**** THE DATA

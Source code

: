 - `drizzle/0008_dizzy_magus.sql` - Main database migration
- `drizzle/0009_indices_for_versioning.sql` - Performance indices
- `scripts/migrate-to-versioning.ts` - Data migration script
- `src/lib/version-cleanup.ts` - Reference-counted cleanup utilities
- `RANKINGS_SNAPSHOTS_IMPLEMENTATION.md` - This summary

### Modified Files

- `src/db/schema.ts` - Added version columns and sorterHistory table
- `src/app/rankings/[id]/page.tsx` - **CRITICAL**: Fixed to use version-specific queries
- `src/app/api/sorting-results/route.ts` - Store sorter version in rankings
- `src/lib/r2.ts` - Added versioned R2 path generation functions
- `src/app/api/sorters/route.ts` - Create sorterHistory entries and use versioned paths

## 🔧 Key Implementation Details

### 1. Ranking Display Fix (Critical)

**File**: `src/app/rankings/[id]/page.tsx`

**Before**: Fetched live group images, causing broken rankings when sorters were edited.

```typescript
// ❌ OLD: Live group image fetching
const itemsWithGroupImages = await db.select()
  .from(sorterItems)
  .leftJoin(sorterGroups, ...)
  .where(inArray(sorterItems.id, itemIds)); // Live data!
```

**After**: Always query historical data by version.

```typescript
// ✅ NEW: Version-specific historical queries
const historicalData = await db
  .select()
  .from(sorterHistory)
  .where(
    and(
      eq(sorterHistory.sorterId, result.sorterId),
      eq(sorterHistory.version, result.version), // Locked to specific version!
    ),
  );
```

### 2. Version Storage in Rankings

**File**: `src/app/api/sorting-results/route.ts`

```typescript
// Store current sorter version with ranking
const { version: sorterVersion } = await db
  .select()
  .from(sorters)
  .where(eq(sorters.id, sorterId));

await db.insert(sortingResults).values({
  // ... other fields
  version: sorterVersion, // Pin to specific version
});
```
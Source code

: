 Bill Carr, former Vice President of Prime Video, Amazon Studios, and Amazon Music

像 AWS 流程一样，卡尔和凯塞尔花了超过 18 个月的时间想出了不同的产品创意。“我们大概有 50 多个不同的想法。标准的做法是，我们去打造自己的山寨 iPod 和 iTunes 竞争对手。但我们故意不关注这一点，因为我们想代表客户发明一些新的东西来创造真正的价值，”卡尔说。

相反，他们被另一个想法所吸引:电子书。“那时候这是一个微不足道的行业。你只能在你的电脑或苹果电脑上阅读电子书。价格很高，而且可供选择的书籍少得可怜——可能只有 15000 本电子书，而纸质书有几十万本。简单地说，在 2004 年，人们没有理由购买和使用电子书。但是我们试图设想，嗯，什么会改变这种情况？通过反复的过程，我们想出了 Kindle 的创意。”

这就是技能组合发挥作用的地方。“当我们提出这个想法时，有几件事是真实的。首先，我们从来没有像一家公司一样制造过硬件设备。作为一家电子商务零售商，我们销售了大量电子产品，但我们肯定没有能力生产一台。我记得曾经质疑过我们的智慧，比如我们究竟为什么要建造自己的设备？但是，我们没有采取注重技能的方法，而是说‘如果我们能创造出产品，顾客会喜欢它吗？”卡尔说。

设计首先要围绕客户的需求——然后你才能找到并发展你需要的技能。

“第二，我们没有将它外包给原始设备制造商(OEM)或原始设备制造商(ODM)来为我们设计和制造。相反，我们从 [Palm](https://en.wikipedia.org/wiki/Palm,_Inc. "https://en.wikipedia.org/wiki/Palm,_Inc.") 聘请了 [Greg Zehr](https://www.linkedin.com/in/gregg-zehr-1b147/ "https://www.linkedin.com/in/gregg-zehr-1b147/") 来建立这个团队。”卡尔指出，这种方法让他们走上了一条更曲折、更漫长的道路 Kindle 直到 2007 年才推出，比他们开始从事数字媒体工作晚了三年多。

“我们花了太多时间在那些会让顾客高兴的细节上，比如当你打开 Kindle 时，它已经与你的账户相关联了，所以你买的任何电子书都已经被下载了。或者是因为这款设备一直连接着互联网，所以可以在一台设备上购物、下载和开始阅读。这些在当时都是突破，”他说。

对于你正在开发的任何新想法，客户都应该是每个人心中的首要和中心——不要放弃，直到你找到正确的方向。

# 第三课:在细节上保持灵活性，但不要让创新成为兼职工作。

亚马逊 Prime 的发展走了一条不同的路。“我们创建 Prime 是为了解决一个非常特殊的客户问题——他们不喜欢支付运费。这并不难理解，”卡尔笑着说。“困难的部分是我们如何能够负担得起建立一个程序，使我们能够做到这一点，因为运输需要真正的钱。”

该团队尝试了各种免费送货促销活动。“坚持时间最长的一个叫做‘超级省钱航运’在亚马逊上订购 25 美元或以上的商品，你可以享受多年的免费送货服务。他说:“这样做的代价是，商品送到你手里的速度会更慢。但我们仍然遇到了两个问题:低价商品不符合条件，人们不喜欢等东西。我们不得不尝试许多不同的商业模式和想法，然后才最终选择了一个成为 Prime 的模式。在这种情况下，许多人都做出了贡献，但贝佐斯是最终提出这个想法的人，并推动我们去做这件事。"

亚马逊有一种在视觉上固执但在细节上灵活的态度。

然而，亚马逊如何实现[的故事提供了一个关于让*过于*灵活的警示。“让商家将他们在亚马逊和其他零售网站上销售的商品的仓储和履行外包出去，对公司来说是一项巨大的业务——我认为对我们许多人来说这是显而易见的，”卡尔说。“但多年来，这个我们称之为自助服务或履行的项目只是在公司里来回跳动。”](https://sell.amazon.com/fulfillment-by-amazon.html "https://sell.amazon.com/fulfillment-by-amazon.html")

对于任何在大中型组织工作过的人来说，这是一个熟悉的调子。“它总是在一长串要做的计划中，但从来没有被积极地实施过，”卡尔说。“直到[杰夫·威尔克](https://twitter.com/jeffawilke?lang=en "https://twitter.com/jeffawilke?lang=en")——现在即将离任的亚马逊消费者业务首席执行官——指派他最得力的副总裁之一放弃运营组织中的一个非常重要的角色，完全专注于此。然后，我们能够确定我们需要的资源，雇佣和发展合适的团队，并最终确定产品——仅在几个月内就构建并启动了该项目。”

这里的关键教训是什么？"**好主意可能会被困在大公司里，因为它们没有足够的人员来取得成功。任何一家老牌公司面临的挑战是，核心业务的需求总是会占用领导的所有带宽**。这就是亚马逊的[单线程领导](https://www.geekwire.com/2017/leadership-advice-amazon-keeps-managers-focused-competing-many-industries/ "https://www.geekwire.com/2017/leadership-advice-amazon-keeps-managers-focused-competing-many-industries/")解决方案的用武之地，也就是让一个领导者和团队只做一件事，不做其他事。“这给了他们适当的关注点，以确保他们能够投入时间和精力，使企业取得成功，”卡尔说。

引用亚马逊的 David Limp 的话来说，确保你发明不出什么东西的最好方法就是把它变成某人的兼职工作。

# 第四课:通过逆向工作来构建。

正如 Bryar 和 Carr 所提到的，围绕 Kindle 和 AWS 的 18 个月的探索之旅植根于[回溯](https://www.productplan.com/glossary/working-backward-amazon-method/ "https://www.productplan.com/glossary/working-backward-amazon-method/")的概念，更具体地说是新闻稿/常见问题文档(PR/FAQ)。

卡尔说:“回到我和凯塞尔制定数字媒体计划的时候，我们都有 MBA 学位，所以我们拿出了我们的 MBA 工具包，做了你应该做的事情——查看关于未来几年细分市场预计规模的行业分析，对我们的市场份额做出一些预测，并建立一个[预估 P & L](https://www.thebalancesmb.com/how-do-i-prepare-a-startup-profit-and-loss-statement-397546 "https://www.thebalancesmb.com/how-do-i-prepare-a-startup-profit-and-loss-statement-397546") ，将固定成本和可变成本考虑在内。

********

= PROBLEM REQUIREMENTS =
Retype the listing above in full, exactly as it stands.

= RESPONSE FOR THIS EXERCISE =
Source code

: - `drizzle/0008_dizzy_magus.sql` - Main database migration
- `drizzle/0009_indices_for_versioning.sql` - Performance indices
- `scripts/migrate-to-versioning.ts` - Data migration script
- `src/lib/version-cleanup.ts` - Reference-counted cleanup utilities
- `RANKINGS_SNAPSHOTS_IMPLEMENTATION.md` - This summary

### Modified Files

- `src/db/schema.ts` - Added version columns and sorterHistory table
- `src/app/rankings/[id]/page.tsx` - **CRITICAL**: Fixed to use version-specific queries
- `src/app/api/sorting-results/route.ts` - Store sorter version in rankings
- `src/lib/r2.ts` - Added versioned R2 path generation functions
- `src/app/api/sorters/route.ts` - Create sorterHistory entries and use versioned paths

## 🔧 Key Implementation Details

### 1. Ranking Display Fix (Critical)

**File**: `src/app/rankings/[id]/page.tsx`

**Before**: Fetched live group images, causing broken rankings when sorters were edited.

```typescript
// ❌ OLD: Live group image fetching
const itemsWithGroupImages = await db.select()
  .from(sorterItems)
  .leftJoin(sorterGroups, ...)
  .where(inArray(sorterItems.id, itemIds)); // Live data!
```

**After**: Always query historical data by version.

```typescript
// ✅ NEW: Version-specific historical queries
const historicalData = await db
  .select()
  .from(sorterHistory)
  .where(
    and(
      eq(sorterHistory.sorterId, result.sorterId),
      eq(sorterHistory.version, result.version), // Locked to specific version!
    ),
  );
```

### 2. Version Storage in Rankings

**File**: `src/app/api/sorting-results/route.ts`

```typescript
// Store current sorter version with ranking
const { version: sorterVersion } = await db
  .select()
  .from(sorters)
  .where(eq(sorters.id, sorterId));

await db.insert(sortingResults).values({
  // ... other fields
  version: sorterVersion, // Pin to specific version
});
```
Source code

: Bill Carr, former Vice President of Prime Video, Amazon Studios, and Amazon Music

像 AWS 流程一样，卡尔和凯塞尔花了超过 18 个月的时间想出了不同的产品创意。“我们大概有 50 多个不同的想法。标准的做法是，我们去打造自己的山寨 iPod 和 iTunes 竞争对手。但我们故意不关注这一点，因为我们想代表客户发明一些新的东西来创造真正的价值，”卡尔说。

相反，他们被另一个想法所吸引:电子书。“那时候这是一个微不足道的行业。你只能在你的电脑或苹果电脑上阅读电子书。价格很高，而且可供选择的书籍少得可怜——可能只有 15000 本电子书，而纸质书有几十万本。简单地说，在 2004 年，人们没有理由购买和使用电子书。但是我们试图设想，嗯，什么会改变这种情况？通过反复的过程，我们想出了 Kindle 的创意。”

这就是技能组合发挥作用的地方。“当我们提出这个想法时，有几件事是真实的。首先，我们从来没有像一家公司一样制造过硬件设备。作为一家电子商务零售商，我们销售了大量电子产品，但我们肯定没有能力生产一台。我记得曾经质疑过我们的智慧，比如我们究竟为什么要建造自己的设备？但是，我们没有采取注重技能的方法，而是说‘如果我们能创造出产品，顾客会喜欢它吗？”卡尔说。

设计首先要围绕客户的需求——然后你才能找到并发展你需要的技能。

“第二，我们没有将它外包给原始设备制造商(OEM)或原始设备制造商(ODM)来为我们设计和制造。相反，我们从 [Palm](https://en.wikipedia.org/wiki/Palm,_Inc. "https://en.wikipedia.org/wiki/Palm,_Inc.") 聘请了 [Greg Zehr](https://www.linkedin.com/in/gregg-zehr-1b147/ "https://www.linkedin.com/in/gregg-zehr-1b147/") 来建立这个团队。”卡尔指出，这种方法让他们走上了一条更曲折、更漫长的道路 Kindle 直到 2007 年才推出，比他们开始从事数字媒体工作晚了三年多。

“我们花了太多时间在那些会让顾客高兴的细节上，比如当你打开 Kindle 时，它已经与你的账户相关联了，所以你买的任何电子书都已经被下载了。或者是因为这款设备一直连接着互联网，所以可以在一台设备上购物、下载和开始阅读。这些在当时都是突破，”他说。

对于你正在开发的任何新想法，客户都应该是每个人心中的首要和中心——不要放弃，直到你找到正确的方向。

# 第三课:在细节上保持灵活性，但不要让创新成为兼职工作。

亚马逊 Prime 的发展走了一条不同的路。“我们创建 Prime 是为了解决一个非常特殊的客户问题——他们不喜欢支付运费。这并不难理解，”卡尔笑着说。“困难的部分是我们如何能够负担得起建立一个程序，使我们能够做到这一点，因为运输需要真正的钱。”

该团队尝试了各种免费送货促销活动。“坚持时间最长的一个叫做‘超级省钱航运’在亚马逊上订购 25 美元或以上的商品，你可以享受多年的免费送货服务。他说:“这样做的代价是，商品送到你手里的速度会更慢。但我们仍然遇到了两个问题:低价商品不符合条件，人们不喜欢等东西。我们不得不尝试许多不同的商业模式和想法，然后才最终选择了一个成为 Prime 的模式。在这种情况下，许多人都做出了贡献，但贝佐斯是最终提出这个想法的人，并推动我们去做这件事。"

亚马逊有一种在视觉上固执但在细节上灵活的态度。

然而，亚马逊如何实现[的故事提供了一个关于让*过于*灵活的警示。“让商家将他们在亚马逊和其他零售网站上销售的商品的仓储和履行外包出去，对公司来说是一项巨大的业务——我认为对我们许多人来说这是显而易见的，”卡尔说。“但多年来，这个我们称之为自助服务或履行的项目只是在公司里来回跳动。”](https://sell.amazon.com/fulfillment-by-amazon.html "https://sell.amazon.com/fulfillment-by-amazon.html")

对于任何在大中型组织工作过的人来说，这是一个熟悉的调子。“它总是在一长串要做的计划中，但从来没有被积极地实施过，”卡尔说。“直到[杰夫·威尔克](https://twitter.com/jeffawilke?lang=en "https://twitter.com/jeffawilke?lang=en")——现在即将离任的亚马逊消费者业务首席执行官——指派他最得力的副总裁之一放弃运营组织中的一个非常重要的角色，完全专注于此。然后，我们能够确定我们需要的资源，雇佣和发展合适的团队，并最终确定产品——仅在几个月内就构建并启动了该项目。”

这里的关键教训是什么？"**好主意可能会被困在大公司里，因为它们没有足够的人员来取得成功。任何一家老牌公司面临的挑战是，核心业务的需求总是会占用领导的所有带宽**。这就是亚马逊的[单线程领导](https://www.geekwire.com/2017/leadership-advice-amazon-keeps-managers-focused-competing-many-industries/ "https://www.geekwire.com/2017/leadership-advice-amazon-keeps-managers-focused-competing-many-industries/")解决方案的用武之地，也就是让一个领导者和团队只做一件事，不做其他事。“这给了他们适当的关注点，以确保他们能够投入时间和精力，使企业取得成功，”卡尔说。

引用亚马逊的 David Limp 的话来说，确保你发明不出什么东西的最好方法就是把它变成某人的兼职工作。

# 第四课:通过逆向工作来构建。

正如 Bryar 和 Carr 所提到的，围绕 Kindle 和 AWS 的 18 个月的探索之旅植根于[回溯](https://www.productplan.com/glossary/working-backward-amazon-method/ "https://www.productplan.com/glossary/working-backward-amazon-method/")的概念，更具体地说是新闻稿/常见问题文档(PR/FAQ)。

卡尔说:“回到我和凯塞尔制定数字媒体计划的时候，我们都有 MBA 学位，所以我们拿出了我们的 MBA 工具包，做了你应该做的事情——查看关于未来几年细分市场预计规模的行业分析，对我们的市场份额做出一些预测，并建立一个[预估 P & L](https://www.thebalancesmb.com/how-do-i-prepare-a-startup-profit-and-loss-statement-397546 "https://www.thebalancesmb.com/how-do-i-prepare-a-startup-profit-and-loss-statement-397546") ，将固定成本和可变成本考虑在内。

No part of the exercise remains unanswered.